Ravenous de Antonia Bird
Le Western n'aura jamais été aussi violent. Même dans les fantasmes prolongés de Stanley Kubrick qui aurait pu imaginé un jour un Orange Mécanique au Farwest. Ou un Shining mêlé aux airs triomphants de Eastwood. Oui car rappelons le, le western reste au départ un style très violent. Virile, sanglant, perturbant. Le style visuel certainement le plus ancien de l'histoire du cinéma en somme. En passant par "Qu'elle était verte ma vallée" à la trilogie du dollar de Leone, au Western hyper réaliste et moderne façon Frères Coen avec leur "No Country For Old Man" ou le choc visuel "There Will Be Blood" de Thomas Paul Anderson. C'est ainsi qu'on a eu droit parfois à des western psychologique d'une violence insoutenable, mais rarement on a eu droit à une violence aussi bien morale que physique telle que Ravenous.

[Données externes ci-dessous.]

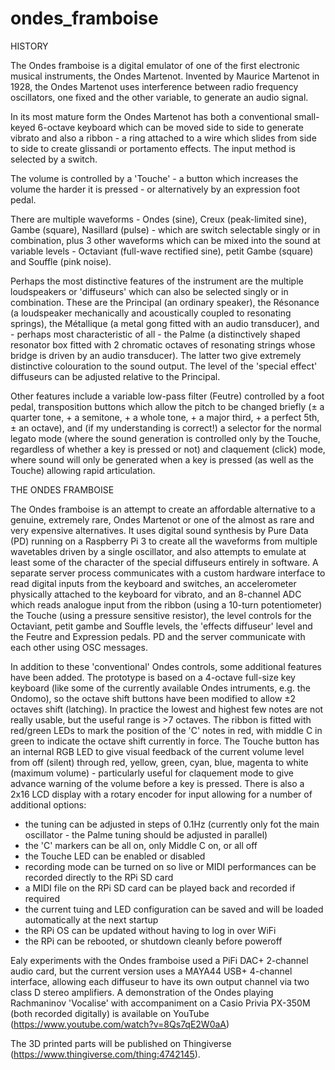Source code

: # ondes_framboise

HISTORY

The Ondes framboise is a digital emulator of one of the first electronic musical instruments, the Ondes Martenot. Invented by Maurice Martenot in 1928, the Ondes Martenot uses interference between radio frequency oscillators, one fixed and the other variable, to generate an audio signal.

In its most mature form the Ondes Martenot has both a conventional small-keyed 6-octave keyboard which can be moved side to side to generate vibrato and also a ribbon - a ring attached to a wire which slides from side to side to create glissandi or portamento effects. The input method is selected by a switch.

The volume is controlled by a 'Touche' - a button which increases the volume the harder it is pressed - or alternatively by an expression foot pedal.

There are multiple waveforms - Ondes (sine), Creux (peak-limited sine), Gambe (square), Nasillard (pulse) - which are switch selectable singly or in combination, plus 3 other waveforms which can be mixed into the sound at variable levels - Octaviant (full-wave rectified sine), petit Gambe (square) and Souffle (pink noise).

Perhaps the most distinctive features of the instrument are the multiple loudspeakers or 'diffuseurs' which can also be selected singly or in combination. These are the Principal (an ordinary speaker), the Résonance (a loudspeaker mechanically and acoustically coupled to resonating springs), the Métallique (a metal gong fitted with an audio transducer), and - perhaps most characteristic of all - the Palme (a distinctively shaped resonator box fitted with 2 chromatic octaves of resonating strings whose bridge is driven by an audio transducer). The latter two give extremely distinctive colouration to the sound output. The level of the 'special effect' diffuseurs can be adjusted relative to the Principal.

Other features include a variable low-pass filter (Feutre) controlled by a foot pedal, transposition buttons which allow the pitch to be changed briefly (± a quarter tone, + a semitone, + a whole tone, + a major third, + a perfect 5th, ± an octave), and (if my understanding is correct!) a selector for the normal legato mode (where the sound generation is controlled only by the Touche, regardless of whether a key is pressed or not) and claquement (click) mode, where sound will only be generated when a key is pressed (as well as the Touche) allowing rapid articulation.


THE ONDES FRAMBOISE

The Ondes framboise is an attempt to create an affordable alternative to a genuine, extremely rare, Ondes Martenot or one of the almost as rare and very expensive alternatives. It uses digital sound synthesis by Pure Data (PD) running on a Raspberry Pi 3 to create all the waveforms from multiple wavetables driven by a single oscillator, and also attempts to emulate at least some of the character of the special diffuseurs entirely in software. A separate server process communicates with a custom hardware interface to read digital inputs from the keyboard and switches, an accelerometer physically attached to the keyboard for vibrato, and an 8-channel ADC which reads analogue input from the ribbon (using a 10-turn potentiometer) the Touche (using a pressure sensitive resistor), the level controls for the Octaviant, petit gambe and Souffle levels, the 'effects diffuseur' level and the Feutre and Expression pedals. PD and the server communicate with each other using OSC messages.

In addition to these 'conventional' Ondes controls, some additional features have been added. The prototype is based on a 4-octave full-size key keyboard (like some of the currently available Ondes intruments, e.g. the Ondomo), so the octave shift buttons have been modified to allow ±2 octaves shift (latching). In practice the lowest and highest few notes are not really usable, but the useful range is >7 octaves. The ribbon is fitted with red/green LEDs to mark the position of the 'C' notes in red, with middle C in green to indicate the octave shift currently in force. The Touche button has an internal RGB LED to give visual feedback of the current volume level from off (silent) through red, yellow, green, cyan, blue, magenta to white (maximum volume) - particularly useful for claquement mode to give advance warning of the volume before a key is pressed. There is also a 2x16 LCD display with a rotary encoder for input allowing for a number of additional options:
  - the tuning can be adjusted in steps of 0.1Hz (currently only fot the main oscillator - the Palme tuning should be adjusted in parallel)
  - the 'C' markers can be all on, only Middle C on, or all off
  - the Touche LED can be enabled or disabled
  - recording mode can be turned on so live or MIDI performances can be recorded directly to the RPi SD card
  - a MIDI file on the RPi SD card can be played back and recorded if required
  - the current tuing and LED configuration can be saved and will be loaded automatically at the next startup
  - the RPi OS can be updated without having to log in over WiFi
  - the RPi can be rebooted, or shutdown cleanly before poweroff

Ealy experiments with the Ondes framboise used a PiFi DAC+ 2-channel audio card, but the current version uses a MAYA44 USB+ 4-channel interface, allowing each diffuseur to have its own output channel via two class D stereo amplifiers. A demonstration of the Ondes playing Rachmaninov 'Vocalise' with accompaniment on a Casio Privia PX-350M (both recorded digitally) is available on YouTube (https://www.youtube.com/watch?v=8Qs7qE2W0aA)

The 3D printed parts will be published on Thingiverse (https://www.thingiverse.com/thing:4742145).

Porté par les épaules de Antonia Bird, connu dans le monde indépendant Anglais, jouant avec quelques acteurs Britannique des plus respectés comme Robert Carlyle, Antonia Bird n'a a son actif que 5 films qui ont à chaque fois, partagé la critique du monde cinéphile. Parfois trop intelligent, parfois trop ambigu. Antonia Bird n'a jamais réellement révolutionné le box office avec n'importe laquelle de ses pélicules, et Ravenous en est encore le triste résultat. Triste dans quel sens ? Car peu de cinéphiles ont eu droit à une projection de Ravenous. Vendu comme un ersatz film horrifique, Ravenous n'a pas eu la chance de certain. Une affiche horrible, des accroches d'une pauvreté glaçante, et surtout, un manque hallucinant de publicité avant la sortie de ce film. Une oeuvre en somme qui passerait inaperçu dans n'importe quel vidéo club.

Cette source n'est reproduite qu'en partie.